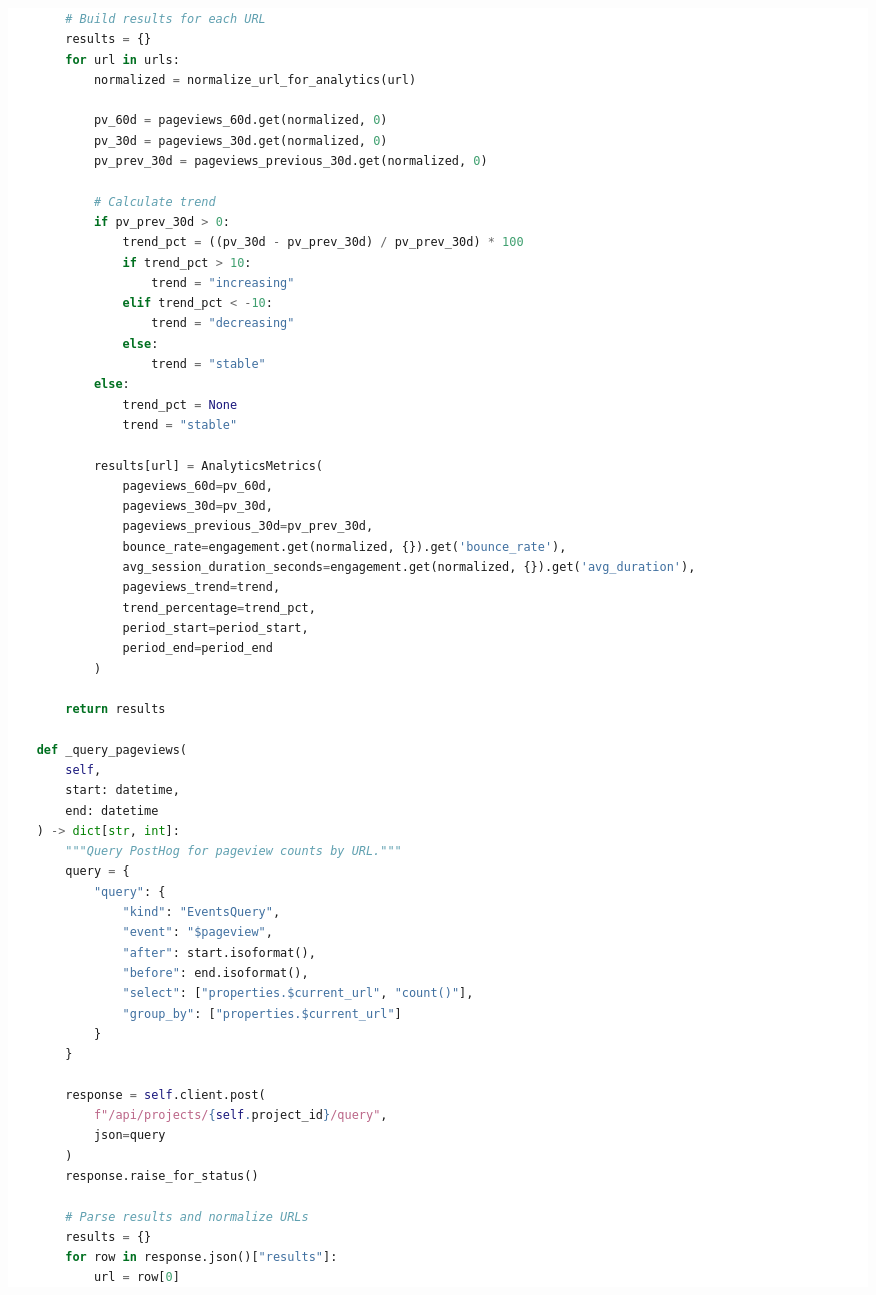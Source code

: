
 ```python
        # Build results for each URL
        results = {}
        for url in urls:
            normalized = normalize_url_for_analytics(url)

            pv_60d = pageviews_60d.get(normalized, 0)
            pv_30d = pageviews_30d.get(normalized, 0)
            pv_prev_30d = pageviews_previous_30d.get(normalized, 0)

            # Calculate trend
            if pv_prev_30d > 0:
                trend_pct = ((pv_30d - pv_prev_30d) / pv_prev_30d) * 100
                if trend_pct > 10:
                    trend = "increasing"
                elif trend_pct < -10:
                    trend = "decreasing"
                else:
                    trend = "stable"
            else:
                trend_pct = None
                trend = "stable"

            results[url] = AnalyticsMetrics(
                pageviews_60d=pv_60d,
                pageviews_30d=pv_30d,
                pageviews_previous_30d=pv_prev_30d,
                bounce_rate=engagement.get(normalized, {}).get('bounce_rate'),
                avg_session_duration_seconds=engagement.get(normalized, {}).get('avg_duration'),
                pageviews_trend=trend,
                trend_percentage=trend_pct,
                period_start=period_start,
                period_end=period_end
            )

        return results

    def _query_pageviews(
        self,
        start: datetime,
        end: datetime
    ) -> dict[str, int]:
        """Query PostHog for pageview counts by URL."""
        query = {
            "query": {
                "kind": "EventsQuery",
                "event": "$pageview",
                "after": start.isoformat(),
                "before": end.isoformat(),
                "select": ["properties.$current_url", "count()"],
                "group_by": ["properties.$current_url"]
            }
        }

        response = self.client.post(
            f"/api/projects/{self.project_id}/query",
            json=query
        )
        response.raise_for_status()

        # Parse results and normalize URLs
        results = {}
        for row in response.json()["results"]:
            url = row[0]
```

☆ ☆ ☆ ☆ ☆

Would you please repeat the entries above verbatim, excluding each picture?

**Exercise output**
Source code

:
 ```python
        # Build results for each URL
        results = {}
        for url in urls:
            normalized = normalize_url_for_analytics(url)

            pv_60d = pageviews_60d.get(normalized, 0)
            pv_30d = pageviews_30d.get(normalized, 0)
            pv_prev_30d = pageviews_previous_30d.get(normalized, 0)

            # Calculate trend
            if pv_prev_30d > 0:
                trend_pct = ((pv_30d - pv_prev_30d) / pv_prev_30d) * 100
                if trend_pct > 10:
                    trend = "increasing"
                elif trend_pct < -10:
                    trend = "decreasing"
                else:
                    trend = "stable"
            else:
                trend_pct = None
                trend = "stable"

            results[url] = AnalyticsMetrics(
                pageviews_60d=pv_60d,
                pageviews_30d=pv_30d,
                pageviews_previous_30d=pv_prev_30d,
                bounce_rate=engagement.get(normalized, {}).get('bounce_rate'),
                avg_session_duration_seconds=engagement.get(normalized, {}).get('avg_duration'),
                pageviews_trend=trend,
                trend_percentage=trend_pct,
                period_start=period_start,
                period_end=period_end
            )

        return results

    def _query_pageviews(
        self,
        start: datetime,
        end: datetime
    ) -> dict[str, int]:
        """Query PostHog for pageview counts by URL."""
        query = {
            "query": {
                "kind": "EventsQuery",
                "event": "$pageview",
                "after": start.isoformat(),
                "before": end.isoformat(),
                "select": ["properties.$current_url", "count()"],
                "group_by": ["properties.$current_url"]
            }
        }

        response = self.client.post(
            f"/api/projects/{self.project_id}/query",
            json=query
        )
        response.raise_for_status()

        # Parse results and normalize URLs
        results = {}
        for row in response.json()["results"]:
            url = row[0]
```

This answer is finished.